I had a horrible dream last night that Jason and I were spooned next to each other on a metal table in a dark store front at night. It was my surgery day and this doctor I didn't know came in and said "it turns out we are dealing with something MUCH bigger than we thought". Just the way she said made me wake up with chills and tears. I woke Jason up with my reaction and told him the dream and he simply said (in classic Jason high/silly/reassuring voice), "don't dream that Crescent." That was all I needed to hear for some reason. I fell right back to sleep and had great dreams the rest of the night.

Just wanted to remember that.

Still waiting for the surgery date but it will for sure be the week of the 9th. Although that is conflicting with a procedure my poor mom needs to have done too so I'm feeling a little anxious about making all that work. I would be totally understanding if she can't be here for this but it will break her heart. So we are working all that out. All of sudden I am thinking of all these things that need doing. Hotels for family. Forms for leave at work. Hiring a temp and then training them. Getting my work stuff all pulled together in general. Buying weird surgery bras. It's a lot.

Some of my favorite moments of this whole thing has been the emails from my family. Here are some of my favorite excerpts in and out of context.

Kendra in reply all to my family email I sent today: "And can I get a YYYAAAAHHHHOOOO for all of the good fortune coming our way! Next on the agenda, I win the lottery. And everyone will prosper. When this happens, I will be buying new robes and boob pillows for EVERYONE!!!!"

Mom: "No shit, Sherlock. Calvin and I just lay in the bed, saying nothing, just holding hands. I have never been so stressed except for your accident. Oh, and you just get your hair done, Little Missy, and I will see what I think about it. Love, love, love, Momma"

Jacy after hearing that my blood levels may have shown cancer spread: "I guess this is what they mean when they say the diagnosis and treatment journey is a roller coaster."
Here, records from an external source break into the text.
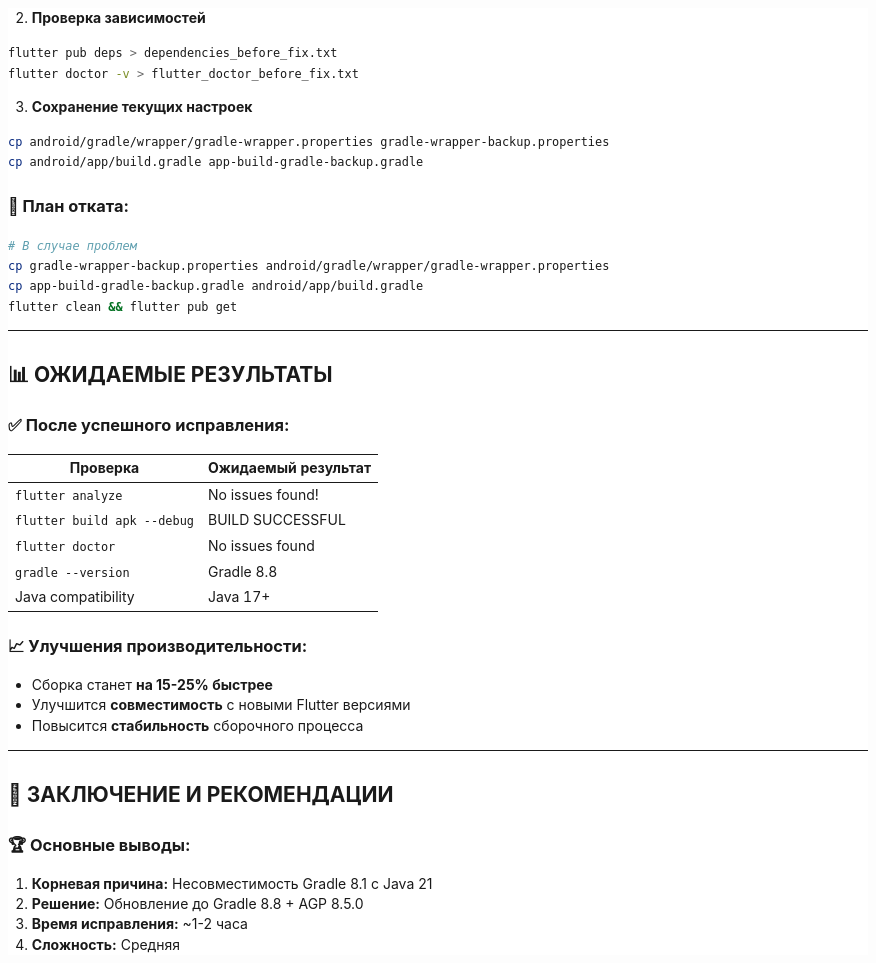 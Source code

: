 2. **Проверка зависимостей**
```bash
flutter pub deps > dependencies_before_fix.txt
flutter doctor -v > flutter_doctor_before_fix.txt
```

3. **Сохранение текущих настроек**
```bash
cp android/gradle/wrapper/gradle-wrapper.properties gradle-wrapper-backup.properties
cp android/app/build.gradle app-build-gradle-backup.gradle
```

### **🔄 План отката:**
```bash
# В случае проблем
cp gradle-wrapper-backup.properties android/gradle/wrapper/gradle-wrapper.properties
cp app-build-gradle-backup.gradle android/app/build.gradle
flutter clean && flutter pub get
```

---

## 📊 **ОЖИДАЕМЫЕ РЕЗУЛЬТАТЫ**

### **✅ После успешного исправления:**

| Проверка | Ожидаемый результат |
|----------|-------------------|
| `flutter analyze` | No issues found! |
| `flutter build apk --debug` | BUILD SUCCESSFUL |
| `flutter doctor` | No issues found |
| `gradle --version` | Gradle 8.8 |
| Java compatibility | Java 17+ |

### **📈 Улучшения производительности:**
- Сборка станет **на 15-25% быстрее**
- Улучшится **совместимость** с новыми Flutter версиями
- Повысится **стабильность** сборочного процесса

---

## 🎯 **ЗАКЛЮЧЕНИЕ И РЕКОМЕНДАЦИИ**

### **🏆 Основные выводы:**

1. **Корневая причина:** Несовместимость Gradle 8.1 с Java 21
2. **Решение:** Обновление до Gradle 8.8 + AGP 8.5.0
3. **Время исправления:** ~1-2 часа
4. **Сложность:** Средняя
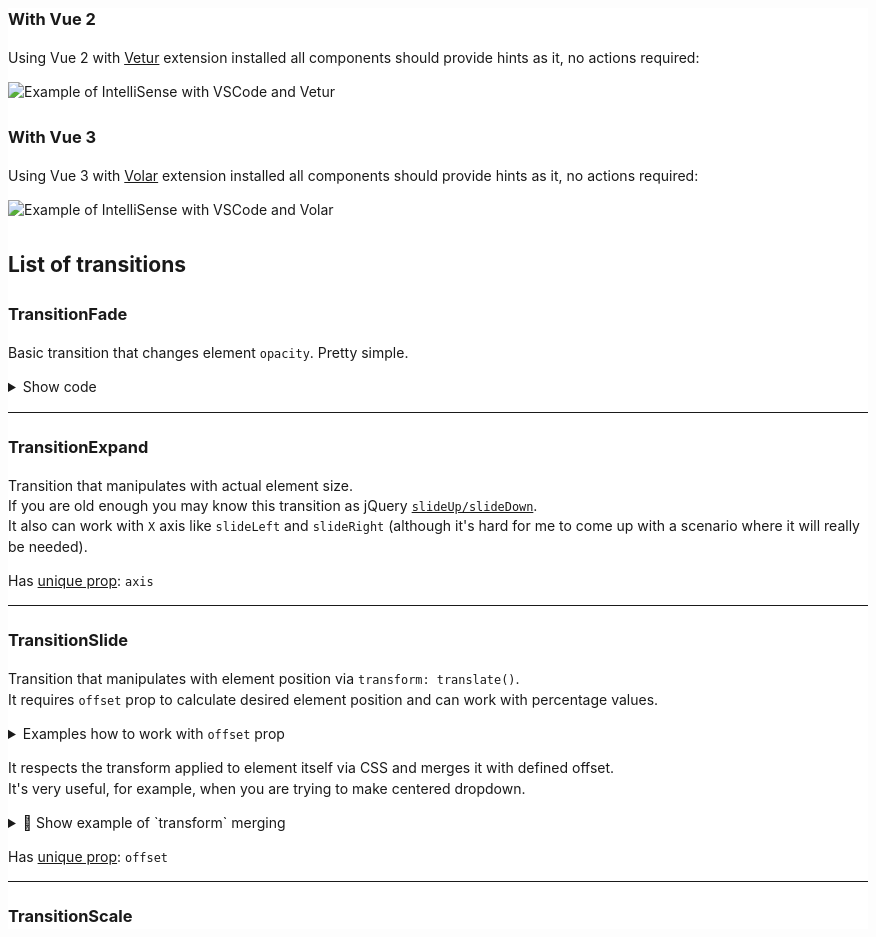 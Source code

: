 ### With Vue 2

Using Vue 2 with [Vetur](https://marketplace.visualstudio.com/items?itemName=octref.vetur)
extension installed all components should provide hints as it, no actions required:

![Example of IntelliSense with VSCode and Vetur](./.github/images/intellisense-vue2.jpg)

### With Vue 3

Using Vue 3 with [Volar](https://marketplace.visualstudio.com/items?itemName=Vue.volar)
extension installed all components should provide hints as it, no actions required:

![Example of IntelliSense with VSCode and Volar](./.github/images/intellisense-vue3.jpg)

## List of transitions

### TransitionFade

Basic transition that changes element `opacity`. Pretty simple.

<details><summary>Show code</summary></details>

---

### TransitionExpand

Transition that manipulates with actual element size. \
If you are old enough you may know this transition as jQuery [`slideUp/slideDown`](https://api.jquery.com/slideup/). \
It also can work with `X` axis like `slideLeft` and `slideRight`
(although it's hard for me to come up with a scenario where it will really be needed).

Has [unique prop](#unique-props-of-transitionexpand): `axis`

---

### TransitionSlide

Transition that manipulates with element position via `transform: translate()`. \
It requires `offset` prop to calculate desired element position and can work with percentage values.

<details><summary>Examples how to work with <code>offset</code> prop</summary></details>

It respects the transform applied to element itself via CSS and merges it with defined offset. \
It's very useful, for example, when you are trying to make centered dropdown.

<details><summary>👀 Show example of `transform` merging</summary></details>

Has [unique prop](#unique-props-of-transitionslide): `offset`

---

### TransitionScale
My dad has said many great things but mostly via phone. My favorite so far was when I called him yesterday to tell him there was no spread. I couldn't get it together but squeaked out "all clear daddy" and then lost it. He said "All clear? Are these tears of joy? Or is there a but coming?" with total ALMOST relief but a tinge of panic in his voice and I laughed and said "No butts coming dad." and he held the phone away to tell my mom and said "All clear! No butts!"
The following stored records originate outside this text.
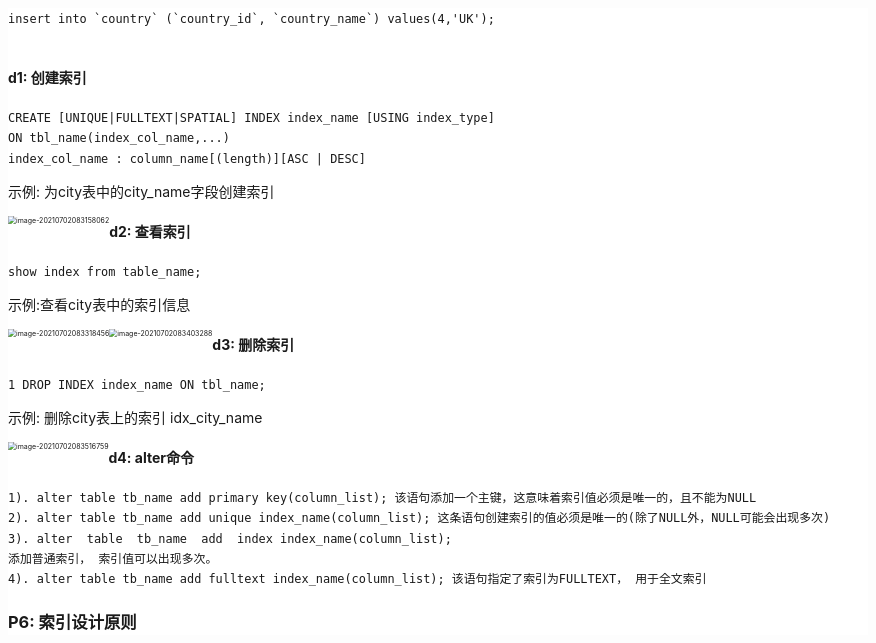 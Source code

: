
 ```mysql
insert into `country` (`country_id`, `country_name`) values(4,'UK');
 
```



#### d1: 创建索引

```mysql
CREATE [UNIQUE|FULLTEXT|SPATIAL] INDEX index_name [USING index_type]
ON tbl_name(index_col_name,...)
index_col_name : column_name[(length)][ASC | DESC]
```

示例: 为city表中的city_name字段创建索引

<img src="/Users/breeze/Library/Application Support/typora-user-images/image-20210702083158062.png" alt="image-20210702083158062" style="zoom:50%;float:left" />



#### d2: 查看索引

```mysql
show index from table_name;
```

示例:查看city表中的索引信息

<img src="/Users/breeze/Library/Application Support/typora-user-images/image-20210702083318456.png" alt="image-20210702083318456" style="zoom:50%;float:left" />

<img src="/Users/breeze/Library/Application Support/typora-user-images/image-20210702083403288.png" alt="image-20210702083403288" style="zoom:50%;float:left" />



#### d3: 删除索引

```mysql
1 DROP INDEX index_name ON tbl_name;
```

示例:  删除city表上的索引 idx_city_name

<img src="/Users/breeze/Library/Application Support/typora-user-images/image-20210702083516759.png" alt="image-20210702083516759" style="zoom:50%;float:left" />



#### d4: alter命令

```mysql
1). alter table tb_name add primary key(column_list); 该语句添加一个主键，这意味着索引值必须是唯一的，且不能为NULL
2). alter table tb_name add unique index_name(column_list); 这条语句创建索引的值必须是唯一的(除了NULL外，NULL可能会出现多次)
3). alter  table  tb_name  add  index index_name(column_list);
添加普通索引， 索引值可以出现多次。
4). alter table tb_name add fulltext index_name(column_list); 该语句指定了索引为FULLTEXT， 用于全文索引
```



### P6: 索引设计原则             
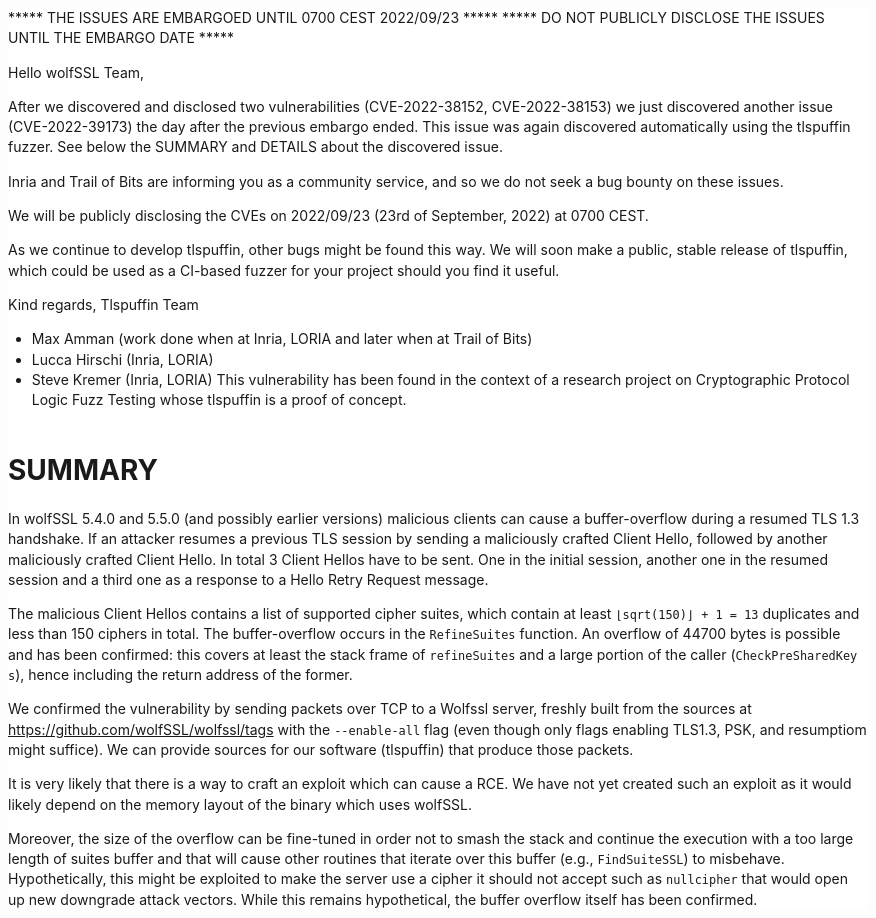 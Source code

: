 ***** THE ISSUES ARE EMBARGOED UNTIL 0700 CEST 2022/09/23 *****
***** DO NOT PUBLICLY DISCLOSE THE ISSUES UNTIL THE EMBARGO DATE *****

Hello wolfSSL Team,

After we discovered and disclosed two vulnerabilities (CVE-2022-38152,  CVE-2022-38153) we just discovered another issue (CVE-2022-39173) the day after the previous embargo ended. This issue was again discovered automatically using the tlspuffin fuzzer. See below the SUMMARY and DETAILS about the discovered issue.

Inria and Trail of Bits are informing you as a community service, and so we do not seek a bug bounty on these issues.

We will be publicly disclosing the CVEs on 2022/09/23 (23rd of September, 2022) at 0700 CEST.

As we continue to develop tlspuffin, other bugs might be found this way. We will soon make a public, stable release of tlspuffin, which could be used as a CI-based fuzzer for your project should you find it useful.

Kind regards,
Tlspuffin Team
- Max Amman (work done when at Inria, LORIA and later when at Trail of Bits)
- Lucca Hirschi (Inria, LORIA)
- Steve Kremer (Inria, LORIA)
  This vulnerability has been found in the context of a research project on Cryptographic Protocol Logic Fuzz Testing whose tlspuffin is a proof of concept.


# SUMMARY

In wolfSSL 5.4.0 and 5.5.0 (and possibly earlier versions) malicious clients can cause a buffer-overflow during a resumed TLS 1.3 handshake. If an attacker resumes a previous TLS session by sending a maliciously crafted Client Hello, followed by another maliciously crafted Client Hello. In total 3 Client Hellos have to be sent. One in the initial session, another one in the resumed session and a third one as a response to a Hello Retry Request message.

The malicious Client Hellos contains a list of supported cipher suites, which contain at least `⌊sqrt(150)⌋ + 1 = 13` duplicates and less than 150 ciphers in total. The buffer-overflow occurs in the `RefineSuites` function. An overflow of 44700 bytes is possible and has been confirmed: this covers at least the stack frame of `refineSuites` and a large portion of the caller (`CheckPreSharedKeys`), hence including the return address of the former.

We confirmed the vulnerability by sending packets over TCP to a Wolfssl server, freshly built from the sources at https://github.com/wolfSSL/wolfssl/tags with the `--enable-all` flag (even though only flags enabling TLS1.3, PSK, and resumptiom might suffice). We can provide sources for our software (tlspuffin) that produce those packets.

It is very likely that there is a way to craft an exploit which can cause a RCE. We have not yet created such an exploit as it would likely depend on the memory layout of the binary which uses wolfSSL.

Moreover, the size of the overflow can be fine-tuned in order not to smash the stack and continue the execution with a too large length of suites buffer and that will cause other routines that iterate over this buffer (e.g., `FindSuiteSSL`) to misbehave. Hypothetically, this might be exploited to make the server use a cipher it should not accept such as `nullcipher` that would open up new downgrade attack vectors.
While this remains hypothetical, the buffer overflow itself has been confirmed.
Favorite Jason moment is hard to pick. He has said some hilarious things. Some profound things. Some heartbreaking things. And, like a magic trick, has known exactly when to not say a single thing.

I guess the best was Monday when he was driving me home and I made the mistake of telling him about the guy in the waiting room that told me not to use my cell phone. He was THIS close to turning the car around and finding him and doing god only knows what he was so angry.

Then I told him about the old black guy and what he said about "we do what we gotta do to stay well" and of course started crying. I cry a lot lately for good reasons mostly it seems. And Jason put his hand on my knee and said "God dammit Crescent. You always do that. Restoring my faith in humanity....dammit."

OH and my dad just sent an email that FOR SURE has his best quote so far. It was in reply to a family email I had sent out about what all I need for surgery and Kendra's earlier quote. And me misspelling "circumstances". My dad LOVES my typos and misspellings. Always has. I once put a sign on my door as a pre-teen that said "Please konck before entering". That was his favorite. Anyway....here it is.

Dad: "C., done deal on stuff needs. K, ,lottery is a great idea. Wonder why more people don't have it? Here is a toast to good fortune and blessings and to weird circumstandes or circumfloppies."


I have lots of great ones from friends that I will post soon too.

Love,
Crescent

2 comments:

Anonymous said...

Oh Cres. Only you can have me crying in one paragraph and laughing in the next. Love you so much sweetie.
Heather

Marcy Dockery said...

Crescent,

I love your blog...you are the most incredible woman and your writing is hilarious and heartbreaking. Keep it up, girl!